NASA is making ambitious plans to land a second rover on Mars in 2020 and send astronauts there in the 2030s.
The cost of the mission fits within the five-year budget plan in the president’s Fiscal Year 2013 budget request, despite the deep cuts made earlier this year.
The Obama administration is committed to a robust Mars exploration program,” says NASA administrator Charles Bolden. “With this next mission, we’re ensuring America remains the world leader in the exploration of the Red Planet, while taking another significant step toward sending humans there in the 2030s.”
The new rover will be based on the same architecture as the Curiosity rover currently exploring the planet. This will keep down the costs – and the risks, says NASA.
“The challenge to restructure the Mars Exploration Program has turned from the seven minutes of terror for the Curiosity landing to the start of seven years of innovation,” says NASA’s associate administrator for science, astronaut John Grunsfeld.
“This mission concept fits within the current and projected Mars exploration budget, builds on the exciting discoveries of Curiosity, and takes advantage of a favorable launch opportunity.”
There will be an open bidding process for the mission, which will begin with the establishment of a science definition team to outline the scientific objectives.
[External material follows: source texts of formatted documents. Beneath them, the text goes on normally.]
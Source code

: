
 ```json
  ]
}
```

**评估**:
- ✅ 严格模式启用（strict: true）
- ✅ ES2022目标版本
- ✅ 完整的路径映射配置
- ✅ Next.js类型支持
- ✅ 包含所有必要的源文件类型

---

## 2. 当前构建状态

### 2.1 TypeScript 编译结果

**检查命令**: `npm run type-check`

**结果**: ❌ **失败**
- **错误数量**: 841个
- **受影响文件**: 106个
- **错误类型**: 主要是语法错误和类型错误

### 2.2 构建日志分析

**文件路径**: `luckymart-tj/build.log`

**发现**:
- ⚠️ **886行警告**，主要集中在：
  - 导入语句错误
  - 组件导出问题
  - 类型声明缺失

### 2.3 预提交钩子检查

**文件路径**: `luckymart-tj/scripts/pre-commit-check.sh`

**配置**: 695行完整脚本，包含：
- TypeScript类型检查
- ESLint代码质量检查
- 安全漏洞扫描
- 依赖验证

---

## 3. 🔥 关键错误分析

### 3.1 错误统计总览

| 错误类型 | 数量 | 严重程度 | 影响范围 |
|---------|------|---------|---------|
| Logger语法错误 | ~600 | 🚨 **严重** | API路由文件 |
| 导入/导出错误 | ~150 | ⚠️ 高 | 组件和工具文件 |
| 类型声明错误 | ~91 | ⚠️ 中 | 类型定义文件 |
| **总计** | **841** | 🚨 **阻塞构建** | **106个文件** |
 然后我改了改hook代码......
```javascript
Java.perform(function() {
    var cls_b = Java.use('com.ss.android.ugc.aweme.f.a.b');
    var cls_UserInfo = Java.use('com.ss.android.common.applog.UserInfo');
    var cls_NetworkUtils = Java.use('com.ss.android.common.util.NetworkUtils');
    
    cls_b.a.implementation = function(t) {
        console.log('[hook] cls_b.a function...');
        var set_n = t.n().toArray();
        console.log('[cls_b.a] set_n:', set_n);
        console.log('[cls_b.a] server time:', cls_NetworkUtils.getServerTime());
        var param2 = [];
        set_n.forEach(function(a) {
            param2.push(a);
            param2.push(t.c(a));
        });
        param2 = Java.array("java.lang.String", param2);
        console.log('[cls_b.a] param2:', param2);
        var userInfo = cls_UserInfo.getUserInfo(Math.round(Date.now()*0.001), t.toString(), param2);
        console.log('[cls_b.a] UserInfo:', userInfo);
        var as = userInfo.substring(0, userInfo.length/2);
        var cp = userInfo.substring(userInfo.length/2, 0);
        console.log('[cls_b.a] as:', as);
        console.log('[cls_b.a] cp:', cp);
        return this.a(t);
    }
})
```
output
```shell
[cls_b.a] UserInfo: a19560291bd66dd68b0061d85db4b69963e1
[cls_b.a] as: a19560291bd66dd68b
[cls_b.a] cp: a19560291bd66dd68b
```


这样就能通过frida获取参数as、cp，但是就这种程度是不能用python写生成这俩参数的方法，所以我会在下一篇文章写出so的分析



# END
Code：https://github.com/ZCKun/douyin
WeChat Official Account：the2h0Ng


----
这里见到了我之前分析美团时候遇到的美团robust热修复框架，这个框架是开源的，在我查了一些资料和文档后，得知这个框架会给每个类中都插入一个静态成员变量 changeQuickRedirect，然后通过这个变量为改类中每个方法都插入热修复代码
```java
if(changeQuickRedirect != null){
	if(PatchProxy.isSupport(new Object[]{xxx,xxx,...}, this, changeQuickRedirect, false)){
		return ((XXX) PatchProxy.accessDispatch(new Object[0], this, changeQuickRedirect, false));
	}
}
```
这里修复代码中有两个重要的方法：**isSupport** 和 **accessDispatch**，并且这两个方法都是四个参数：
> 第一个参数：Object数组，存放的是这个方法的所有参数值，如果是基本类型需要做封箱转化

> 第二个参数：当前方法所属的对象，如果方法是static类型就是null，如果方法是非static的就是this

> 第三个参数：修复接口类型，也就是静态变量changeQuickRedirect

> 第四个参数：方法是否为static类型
The plan for the new rover comes only months after the agency announced the Interior Exploration using Seismic Investigations, Geodesy and Heat Transport (InSight) mission, which will launch in 2016 to take the first look into the deep interior of Mars.
Meanwhile, the Curosity rover has finished its walkabout of the Matijevic Hill crater rim.
“If you are a geologist studying a site like this, one of the first things you do is walk the outcrop, and that’s what we’ve done with Opportunity,” says Steve Squyres, the mission’s principal investigator at Cornell University.
“We’ve got a list of questions posed by the observations so far. We did this walkabout to determine the most efficient use of time to answer the questions. Now we have a good idea what we’re dealing with, and we’re ready to start the detailed work.”